7月9日(土)には、遠藤学芸員によるギャラリートークもございます。
ギャラリートークは終了しました。
この機会に、ぜひご覧ください。
和田誠が描いた井上芝居のポスター・本の表紙あれこれ 同時開催中
井上ひさしプロフィール
1934年11月16日、山形県東置賜郡小松町(現・川西町)に、父修吉、母マスの次男として生まれる。

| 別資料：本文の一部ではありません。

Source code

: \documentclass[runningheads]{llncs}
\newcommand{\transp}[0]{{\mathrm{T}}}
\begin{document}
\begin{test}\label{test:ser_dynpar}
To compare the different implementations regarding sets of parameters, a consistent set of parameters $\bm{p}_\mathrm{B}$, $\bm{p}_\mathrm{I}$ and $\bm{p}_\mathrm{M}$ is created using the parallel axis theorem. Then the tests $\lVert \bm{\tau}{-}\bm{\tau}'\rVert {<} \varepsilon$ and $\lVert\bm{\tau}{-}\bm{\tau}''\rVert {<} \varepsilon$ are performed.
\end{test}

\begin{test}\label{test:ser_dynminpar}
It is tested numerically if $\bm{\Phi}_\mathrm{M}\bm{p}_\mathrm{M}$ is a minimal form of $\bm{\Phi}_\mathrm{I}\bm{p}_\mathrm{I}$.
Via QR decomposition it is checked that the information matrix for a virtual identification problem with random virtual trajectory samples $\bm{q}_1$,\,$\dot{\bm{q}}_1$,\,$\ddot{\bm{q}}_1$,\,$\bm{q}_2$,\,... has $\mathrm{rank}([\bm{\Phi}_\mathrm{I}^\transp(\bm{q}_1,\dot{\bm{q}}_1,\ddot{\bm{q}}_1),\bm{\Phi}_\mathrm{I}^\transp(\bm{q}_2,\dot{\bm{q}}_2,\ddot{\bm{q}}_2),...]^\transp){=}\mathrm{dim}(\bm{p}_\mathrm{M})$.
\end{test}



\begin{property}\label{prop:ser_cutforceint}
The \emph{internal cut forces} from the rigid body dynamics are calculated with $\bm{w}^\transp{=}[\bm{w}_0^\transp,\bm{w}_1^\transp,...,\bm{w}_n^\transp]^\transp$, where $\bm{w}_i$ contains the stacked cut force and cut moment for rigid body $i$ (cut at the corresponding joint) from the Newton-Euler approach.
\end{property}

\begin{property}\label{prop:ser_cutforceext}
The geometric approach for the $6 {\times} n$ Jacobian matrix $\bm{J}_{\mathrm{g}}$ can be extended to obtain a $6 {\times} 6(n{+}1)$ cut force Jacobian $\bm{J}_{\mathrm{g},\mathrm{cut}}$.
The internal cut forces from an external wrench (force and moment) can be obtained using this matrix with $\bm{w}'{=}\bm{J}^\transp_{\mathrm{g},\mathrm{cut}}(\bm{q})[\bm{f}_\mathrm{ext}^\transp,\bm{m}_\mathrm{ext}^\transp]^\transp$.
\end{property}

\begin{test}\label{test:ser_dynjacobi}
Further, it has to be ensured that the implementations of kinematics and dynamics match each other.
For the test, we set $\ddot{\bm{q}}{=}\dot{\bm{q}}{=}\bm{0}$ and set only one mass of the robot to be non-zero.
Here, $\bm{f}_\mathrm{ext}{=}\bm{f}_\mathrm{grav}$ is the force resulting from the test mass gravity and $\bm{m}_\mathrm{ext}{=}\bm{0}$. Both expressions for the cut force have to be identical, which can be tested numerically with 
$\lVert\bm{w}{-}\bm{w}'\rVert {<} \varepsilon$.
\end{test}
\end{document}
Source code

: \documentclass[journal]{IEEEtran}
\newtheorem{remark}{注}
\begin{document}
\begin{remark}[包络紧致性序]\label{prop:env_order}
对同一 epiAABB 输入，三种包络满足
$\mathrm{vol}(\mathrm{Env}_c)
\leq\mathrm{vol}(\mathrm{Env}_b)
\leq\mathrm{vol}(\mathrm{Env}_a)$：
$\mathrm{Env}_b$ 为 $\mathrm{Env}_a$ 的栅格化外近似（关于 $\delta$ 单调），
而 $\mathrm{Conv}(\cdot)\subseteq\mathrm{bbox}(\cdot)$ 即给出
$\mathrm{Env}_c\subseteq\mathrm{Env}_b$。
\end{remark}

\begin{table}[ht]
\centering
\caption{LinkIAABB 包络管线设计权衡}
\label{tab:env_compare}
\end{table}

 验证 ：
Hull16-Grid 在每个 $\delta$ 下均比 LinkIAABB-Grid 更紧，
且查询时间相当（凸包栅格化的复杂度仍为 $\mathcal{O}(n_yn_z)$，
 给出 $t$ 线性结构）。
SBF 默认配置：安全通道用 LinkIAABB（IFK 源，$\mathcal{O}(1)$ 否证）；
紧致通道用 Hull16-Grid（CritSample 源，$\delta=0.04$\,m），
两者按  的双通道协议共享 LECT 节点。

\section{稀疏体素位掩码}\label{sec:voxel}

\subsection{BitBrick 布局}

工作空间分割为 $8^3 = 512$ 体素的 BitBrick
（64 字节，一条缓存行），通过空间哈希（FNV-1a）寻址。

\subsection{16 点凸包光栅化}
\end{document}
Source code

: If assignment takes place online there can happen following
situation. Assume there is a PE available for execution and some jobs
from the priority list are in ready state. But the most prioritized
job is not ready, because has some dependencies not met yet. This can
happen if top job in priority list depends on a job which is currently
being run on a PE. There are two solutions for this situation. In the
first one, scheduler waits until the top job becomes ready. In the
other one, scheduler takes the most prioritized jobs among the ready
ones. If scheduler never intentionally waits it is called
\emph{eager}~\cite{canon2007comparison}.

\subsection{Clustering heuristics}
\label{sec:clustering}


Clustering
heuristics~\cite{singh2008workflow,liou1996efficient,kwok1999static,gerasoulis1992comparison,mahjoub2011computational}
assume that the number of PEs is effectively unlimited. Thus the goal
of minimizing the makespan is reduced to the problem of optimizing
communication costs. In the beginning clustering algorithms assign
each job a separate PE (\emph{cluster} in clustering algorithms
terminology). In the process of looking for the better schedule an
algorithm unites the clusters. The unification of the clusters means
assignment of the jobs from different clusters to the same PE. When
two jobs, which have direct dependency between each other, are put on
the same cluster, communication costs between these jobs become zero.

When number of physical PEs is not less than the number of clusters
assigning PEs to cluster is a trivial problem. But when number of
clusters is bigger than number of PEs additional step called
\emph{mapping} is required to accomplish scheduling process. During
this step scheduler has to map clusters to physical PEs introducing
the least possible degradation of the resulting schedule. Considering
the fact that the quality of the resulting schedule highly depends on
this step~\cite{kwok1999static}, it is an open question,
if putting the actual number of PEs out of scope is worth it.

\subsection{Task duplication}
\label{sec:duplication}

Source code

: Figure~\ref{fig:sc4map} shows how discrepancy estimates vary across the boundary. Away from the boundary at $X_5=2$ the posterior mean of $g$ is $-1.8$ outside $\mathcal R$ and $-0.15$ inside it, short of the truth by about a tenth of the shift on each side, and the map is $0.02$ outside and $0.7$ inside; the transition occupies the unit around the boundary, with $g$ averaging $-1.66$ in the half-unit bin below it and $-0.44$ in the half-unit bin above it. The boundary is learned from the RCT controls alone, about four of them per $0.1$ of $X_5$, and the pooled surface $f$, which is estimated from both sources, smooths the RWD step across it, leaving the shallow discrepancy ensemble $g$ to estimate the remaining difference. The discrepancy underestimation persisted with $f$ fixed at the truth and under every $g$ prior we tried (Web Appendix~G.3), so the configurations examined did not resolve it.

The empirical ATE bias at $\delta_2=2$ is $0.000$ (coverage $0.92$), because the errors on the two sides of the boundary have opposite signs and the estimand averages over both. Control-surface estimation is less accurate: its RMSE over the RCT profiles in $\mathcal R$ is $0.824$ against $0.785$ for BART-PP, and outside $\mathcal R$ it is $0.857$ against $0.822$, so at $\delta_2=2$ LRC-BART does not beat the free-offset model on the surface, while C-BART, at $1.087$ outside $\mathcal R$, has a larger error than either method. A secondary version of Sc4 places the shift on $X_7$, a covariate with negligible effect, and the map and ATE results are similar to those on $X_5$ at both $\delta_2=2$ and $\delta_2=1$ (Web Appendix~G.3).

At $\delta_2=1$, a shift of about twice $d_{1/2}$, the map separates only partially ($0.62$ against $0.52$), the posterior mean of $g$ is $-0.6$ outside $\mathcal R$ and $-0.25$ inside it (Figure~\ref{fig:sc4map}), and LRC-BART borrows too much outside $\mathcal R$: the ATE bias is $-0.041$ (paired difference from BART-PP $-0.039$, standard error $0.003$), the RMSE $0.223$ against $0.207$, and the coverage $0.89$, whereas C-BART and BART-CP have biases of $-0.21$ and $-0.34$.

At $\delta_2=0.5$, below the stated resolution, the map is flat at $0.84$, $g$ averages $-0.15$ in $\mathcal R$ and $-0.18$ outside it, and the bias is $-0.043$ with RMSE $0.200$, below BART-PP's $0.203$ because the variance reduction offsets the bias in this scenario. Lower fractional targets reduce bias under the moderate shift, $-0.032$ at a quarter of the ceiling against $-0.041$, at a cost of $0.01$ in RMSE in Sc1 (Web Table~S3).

本名は廈。五歳のときに父が病没。亡父の蔵書を読みながら育つ。特に坪内逍遥訳の「シェークスピヤ全集」と「近代劇全集」を愛読。
仙台第一高校時代には、映画と野球に熱中した。受洗。
1953年、上智大学文学部ドイツ文学科入学。夏休みに母の住む釜石に帰省して休学。国立釜石療養所の公務員などを務めつつ二年余りを過ごした後、外国語学部フランス語学科に復学。浅草のストリップ劇場フランス座の文芸部兼進行係となり、台本も書きはじめる。
戯曲『うかうか三十、ちょろちょろ四十』が芸術祭脚本奨励賞を受賞。放送作家をしながら、大学を卒業。
1964年、NHKの連続人形劇『ひょっこりひょうたん島』の台本を執筆(共作)。その後、五年間におよぶ。「泣くのはいやだ笑っちゃおう」というテーマ曲とともにミュージカル形式の番組は多くの人々に愛された。
1969年、劇団テアトル・エコーに書き下ろした『日本人のへそ』で演劇界デビュー。
1970年、長編書き下ろし『ブンとフン』で小説家デビュー。
1972年、江戸の戯作者群像を描いた『手鎖心中』で直木賞、『道元の冒険』で岸田戯曲賞ほかを受賞。以降、戯曲、小説、エッセイ、批評など多才な活動を続ける。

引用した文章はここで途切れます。